Retype each of the entries below exactly as written.
════════════════
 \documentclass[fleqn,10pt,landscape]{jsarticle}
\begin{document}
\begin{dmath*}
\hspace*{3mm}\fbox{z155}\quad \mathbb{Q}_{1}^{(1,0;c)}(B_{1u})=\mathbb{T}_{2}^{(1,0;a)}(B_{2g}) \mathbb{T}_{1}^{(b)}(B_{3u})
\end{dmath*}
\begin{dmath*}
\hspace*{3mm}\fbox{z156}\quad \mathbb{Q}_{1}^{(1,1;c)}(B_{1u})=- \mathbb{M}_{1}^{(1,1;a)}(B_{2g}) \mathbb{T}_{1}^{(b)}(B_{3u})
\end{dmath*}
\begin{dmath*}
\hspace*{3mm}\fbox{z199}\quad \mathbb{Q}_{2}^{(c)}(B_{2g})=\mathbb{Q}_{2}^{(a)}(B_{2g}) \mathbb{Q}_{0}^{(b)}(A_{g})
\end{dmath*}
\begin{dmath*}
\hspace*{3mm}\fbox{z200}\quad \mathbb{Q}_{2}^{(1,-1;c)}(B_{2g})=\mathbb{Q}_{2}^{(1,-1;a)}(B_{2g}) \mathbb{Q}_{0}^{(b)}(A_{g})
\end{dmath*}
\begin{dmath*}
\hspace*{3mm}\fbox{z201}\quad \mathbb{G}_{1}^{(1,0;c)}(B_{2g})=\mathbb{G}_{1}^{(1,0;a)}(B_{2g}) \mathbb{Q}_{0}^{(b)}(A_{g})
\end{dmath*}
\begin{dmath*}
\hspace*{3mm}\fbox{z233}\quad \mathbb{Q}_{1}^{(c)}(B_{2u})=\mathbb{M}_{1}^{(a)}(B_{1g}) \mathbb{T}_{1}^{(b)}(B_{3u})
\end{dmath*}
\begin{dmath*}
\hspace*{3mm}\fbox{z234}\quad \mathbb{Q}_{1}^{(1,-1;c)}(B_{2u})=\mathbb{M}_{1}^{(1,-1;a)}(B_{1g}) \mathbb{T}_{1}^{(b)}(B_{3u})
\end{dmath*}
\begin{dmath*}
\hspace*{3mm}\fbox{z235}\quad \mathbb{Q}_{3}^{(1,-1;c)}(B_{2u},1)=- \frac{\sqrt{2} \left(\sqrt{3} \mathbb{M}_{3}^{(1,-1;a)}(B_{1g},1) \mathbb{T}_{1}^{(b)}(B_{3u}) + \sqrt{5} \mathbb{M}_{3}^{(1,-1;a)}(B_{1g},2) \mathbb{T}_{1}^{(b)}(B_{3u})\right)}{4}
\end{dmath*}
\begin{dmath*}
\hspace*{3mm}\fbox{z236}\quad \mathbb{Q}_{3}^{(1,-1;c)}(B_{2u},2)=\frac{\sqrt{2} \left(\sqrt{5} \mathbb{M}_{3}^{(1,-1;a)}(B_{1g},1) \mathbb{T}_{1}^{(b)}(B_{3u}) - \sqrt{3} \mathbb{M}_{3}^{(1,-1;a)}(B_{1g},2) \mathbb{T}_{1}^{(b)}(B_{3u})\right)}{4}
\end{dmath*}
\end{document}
════════════════
(Finished exercise)
 \documentclass[fleqn,10pt,landscape]{jsarticle}
\begin{document}
\begin{dmath*}
\hspace*{3mm}\fbox{z155}\quad \mathbb{Q}_{1}^{(1,0;c)}(B_{1u})=\mathbb{T}_{2}^{(1,0;a)}(B_{2g}) \mathbb{T}_{1}^{(b)}(B_{3u})
\end{dmath*}
\begin{dmath*}
\hspace*{3mm}\fbox{z156}\quad \mathbb{Q}_{1}^{(1,1;c)}(B_{1u})=- \mathbb{M}_{1}^{(1,1;a)}(B_{2g}) \mathbb{T}_{1}^{(b)}(B_{3u})
\end{dmath*}
\begin{dmath*}
\hspace*{3mm}\fbox{z199}\quad \mathbb{Q}_{2}^{(c)}(B_{2g})=\mathbb{Q}_{2}^{(a)}(B_{2g}) \mathbb{Q}_{0}^{(b)}(A_{g})
\end{dmath*}
\begin{dmath*}
\hspace*{3mm}\fbox{z200}\quad \mathbb{Q}_{2}^{(1,-1;c)}(B_{2g})=\mathbb{Q}_{2}^{(1,-1;a)}(B_{2g}) \mathbb{Q}_{0}^{(b)}(A_{g})
\end{dmath*}
\begin{dmath*}
\hspace*{3mm}\fbox{z201}\quad \mathbb{G}_{1}^{(1,0;c)}(B_{2g})=\mathbb{G}_{1}^{(1,0;a)}(B_{2g}) \mathbb{Q}_{0}^{(b)}(A_{g})
\end{dmath*}
\begin{dmath*}
\hspace*{3mm}\fbox{z233}\quad \mathbb{Q}_{1}^{(c)}(B_{2u})=\mathbb{M}_{1}^{(a)}(B_{1g}) \mathbb{T}_{1}^{(b)}(B_{3u})
\end{dmath*}
\begin{dmath*}
\hspace*{3mm}\fbox{z234}\quad \mathbb{Q}_{1}^{(1,-1;c)}(B_{2u})=\mathbb{M}_{1}^{(1,-1;a)}(B_{1g}) \mathbb{T}_{1}^{(b)}(B_{3u})
\end{dmath*}
\begin{dmath*}
\hspace*{3mm}\fbox{z235}\quad \mathbb{Q}_{3}^{(1,-1;c)}(B_{2u},1)=- \frac{\sqrt{2} \left(\sqrt{3} \mathbb{M}_{3}^{(1,-1;a)}(B_{1g},1) \mathbb{T}_{1}^{(b)}(B_{3u}) + \sqrt{5} \mathbb{M}_{3}^{(1,-1;a)}(B_{1g},2) \mathbb{T}_{1}^{(b)}(B_{3u})\right)}{4}
\end{dmath*}
\begin{dmath*}
\hspace*{3mm}\fbox{z236}\quad \mathbb{Q}_{3}^{(1,-1;c)}(B_{2u},2)=\frac{\sqrt{2} \left(\sqrt{5} \mathbb{M}_{3}^{(1,-1;a)}(B_{1g},1) \mathbb{T}_{1}^{(b)}(B_{3u}) - \sqrt{3} \mathbb{M}_{3}^{(1,-1;a)}(B_{1g},2) \mathbb{T}_{1}^{(b)}(B_{3u})\right)}{4}
\end{dmath*}
\end{document}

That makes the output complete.